▶ [Task details] Word for word, restate all of the records.

▶ [Task input]
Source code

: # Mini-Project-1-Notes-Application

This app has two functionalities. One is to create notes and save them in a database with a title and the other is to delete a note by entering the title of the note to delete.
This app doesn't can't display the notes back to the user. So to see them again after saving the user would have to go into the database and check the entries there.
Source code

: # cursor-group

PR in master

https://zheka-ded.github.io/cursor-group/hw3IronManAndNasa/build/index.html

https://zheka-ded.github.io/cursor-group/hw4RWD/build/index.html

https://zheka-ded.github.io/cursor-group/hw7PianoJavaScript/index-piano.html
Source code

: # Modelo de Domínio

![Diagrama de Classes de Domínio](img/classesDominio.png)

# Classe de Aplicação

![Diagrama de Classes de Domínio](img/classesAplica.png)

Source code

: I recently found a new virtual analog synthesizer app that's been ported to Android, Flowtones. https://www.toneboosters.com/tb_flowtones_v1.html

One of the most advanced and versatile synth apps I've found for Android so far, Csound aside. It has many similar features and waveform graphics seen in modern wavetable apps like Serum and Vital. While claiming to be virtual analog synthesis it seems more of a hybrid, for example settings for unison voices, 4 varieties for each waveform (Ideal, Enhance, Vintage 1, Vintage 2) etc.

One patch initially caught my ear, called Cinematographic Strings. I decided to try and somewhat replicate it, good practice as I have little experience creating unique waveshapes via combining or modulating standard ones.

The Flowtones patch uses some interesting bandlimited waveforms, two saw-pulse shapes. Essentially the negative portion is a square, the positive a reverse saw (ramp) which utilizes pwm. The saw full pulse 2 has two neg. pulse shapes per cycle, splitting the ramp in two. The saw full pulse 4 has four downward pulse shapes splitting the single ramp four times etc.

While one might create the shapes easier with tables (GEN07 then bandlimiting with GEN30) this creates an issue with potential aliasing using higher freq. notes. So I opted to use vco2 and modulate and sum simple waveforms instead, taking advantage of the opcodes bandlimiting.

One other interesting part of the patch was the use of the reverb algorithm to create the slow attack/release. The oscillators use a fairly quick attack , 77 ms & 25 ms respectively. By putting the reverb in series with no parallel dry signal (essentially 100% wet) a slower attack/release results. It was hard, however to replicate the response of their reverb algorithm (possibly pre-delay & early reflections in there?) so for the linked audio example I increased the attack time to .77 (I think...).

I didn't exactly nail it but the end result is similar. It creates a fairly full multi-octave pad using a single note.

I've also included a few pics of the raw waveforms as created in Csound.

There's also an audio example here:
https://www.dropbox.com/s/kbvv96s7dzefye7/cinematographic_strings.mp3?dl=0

▶ [Solved exercise]
Source code

: # Mini-Project-1-Notes-Application

This app has two functionalities. One is to create notes and save them in a database with a title and the other is to delete a note by entering the title of the note to delete.
This app doesn't can't display the notes back to the user. So to see them again after saving the user would have to go into the database and check the entries there.
Source code

: # cursor-group

PR in master

https://zheka-ded.github.io/cursor-group/hw3IronManAndNasa/build/index.html

https://zheka-ded.github.io/cursor-group/hw4RWD/build/index.html

https://zheka-ded.github.io/cursor-group/hw7PianoJavaScript/index-piano.html
Source code

: # Modelo de Domínio

![Diagrama de Classes de Domínio](img/classesDominio.png)

# Classe de Aplicação

![Diagrama de Classes de Domínio](img/classesAplica.png)

Source code

: I recently found a new virtual analog synthesizer app that's been ported to Android, Flowtones. https://www.toneboosters.com/tb_flowtones_v1.html

One of the most advanced and versatile synth apps I've found for Android so far, Csound aside. It has many similar features and waveform graphics seen in modern wavetable apps like Serum and Vital. While claiming to be virtual analog synthesis it seems more of a hybrid, for example settings for unison voices, 4 varieties for each waveform (Ideal, Enhance, Vintage 1, Vintage 2) etc.

One patch initially caught my ear, called Cinematographic Strings. I decided to try and somewhat replicate it, good practice as I have little experience creating unique waveshapes via combining or modulating standard ones.

The Flowtones patch uses some interesting bandlimited waveforms, two saw-pulse shapes. Essentially the negative portion is a square, the positive a reverse saw (ramp) which utilizes pwm. The saw full pulse 2 has two neg. pulse shapes per cycle, splitting the ramp in two. The saw full pulse 4 has four downward pulse shapes splitting the single ramp four times etc.

While one might create the shapes easier with tables (GEN07 then bandlimiting with GEN30) this creates an issue with potential aliasing using higher freq. notes. So I opted to use vco2 and modulate and sum simple waveforms instead, taking advantage of the opcodes bandlimiting.

One other interesting part of the patch was the use of the reverb algorithm to create the slow attack/release. The oscillators use a fairly quick attack , 77 ms & 25 ms respectively. By putting the reverb in series with no parallel dry signal (essentially 100% wet) a slower attack/release results. It was hard, however to replicate the response of their reverb algorithm (possibly pre-delay & early reflections in there?) so for the linked audio example I increased the attack time to .77 (I think...).

I didn't exactly nail it but the end result is similar. It creates a fairly full multi-octave pad using a single note.

I've also included a few pics of the raw waveforms as created in Csound.

There's also an audio example here:
https://www.dropbox.com/s/kbvv96s7dzefye7/cinematographic_strings.mp3?dl=0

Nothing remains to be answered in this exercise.